Zulip Chat Archive

Stream: general

Topic: Invoking a macro on a custom syntactic category


Andrej Bauer (Dec 13 2024 at 15:13):

Consider the following attempt at defining custom syntax of the form C ⊢ T where T will be a term and C comes from a custom syntactic category:

declare_syntax_cat cow
syntax "moo" : cow
syntax "eat" : cow

macro_rules
| `(cow| moo) => `(42)
| `(cow| eat) => `(13)

declare_syntax_cat barn
syntax cow " ⊢ " term : term

macro_rules
| `($c:cow  $t:term) => `(($c, $t))

In the last line, it complains that $c on the rhs has the wrong syntactic category (namely cow instead of term). How do i tell it to elaborate $c using the first macro?
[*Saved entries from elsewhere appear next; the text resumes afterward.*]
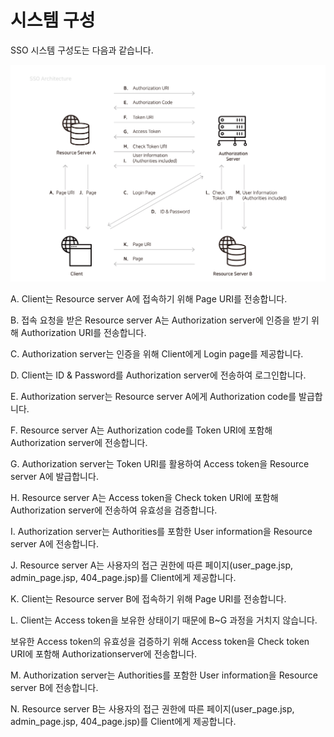 # 시스템 구성

SSO 시스템 구성도는 다음과 같습니다.

![](../../.gitbook/assets/utilization/single_sign_on/sso_architecture.png)

A. Client는 Resource server A에 접속하기 위해 Page URI를 전송합니다.

B. 접속 요청을 받은 Resource server A는 Authorization server에 인증을 받기 위해 Authorization URI를 전송합니다.

C. Authorization server는 인증을 위해 Client에게 Login page를 제공합니다.

D. Client는 ID & Password를 Authorization server에 전송하여 로그인합니다.

E. Authorization server는 Resource server A에게 Authorization code를 발급합니다.

F. Resource server A는 Authorization code를 Token URI에 포함해 Authorization server에 전송합니다.

G. Authorization server는 Token URI를 활용하여 Access token을 Resource server A에 발급합니다.

H. Resource server A는 Access token을 Check token URI에 포함해 Authorization server에 전송하여 유효성을 검증합니다.

I. Authorization server는 Authorities를 포함한 User information을 Resource server A에 전송합니다.

J. Resource server A는 사용자의 접근 권한에 따른 페이지\(user\_page.jsp, admin\_page.jsp, 404\_page.jsp\)를 Client에게 제공합니다.

K. Client는 Resource server B에 접속하기 위해 Page URI를 전송합니다.

L. Client는 Access token을 보유한 상태이기 때문에 B~G 과정을 거치지 않습니다.

보유한 Access token의 유효성을 검증하기 위해 Access token을 Check token URI에 포함해 Authorizationserver에 전송합니다.

M. Authorization server는 Authorities를 포함한 User information을 Resource server B에 전송합니다.

N. Resource server B는 사용자의 접근 권한에 따른 페이지\(user\_page.jsp, admin\_page.jsp, 404\_page.jsp\)를 Client에게 제공합니다.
Andrej Bauer (Dec 13 2024 at 15:25):

I came up with this, but is it an idiomatic solution?

declare_syntax_cat cow
syntax "moo" : cow
syntax "eat" : cow

macro_rules
| `(cow| moo) => `(42)
| `(cow| eat) => `(13)

declare_syntax_cat barn
syntax cow " ⊢ " term : term

syntax "mkCow" cow : term

macro_rules
| `($c:cow  $t:term) =>
  `(((mkCow $c), $t))

Shreyas Srinivas (Dec 13 2024 at 15:29):

the canonical way is to bring the syntax trees of category cow to term.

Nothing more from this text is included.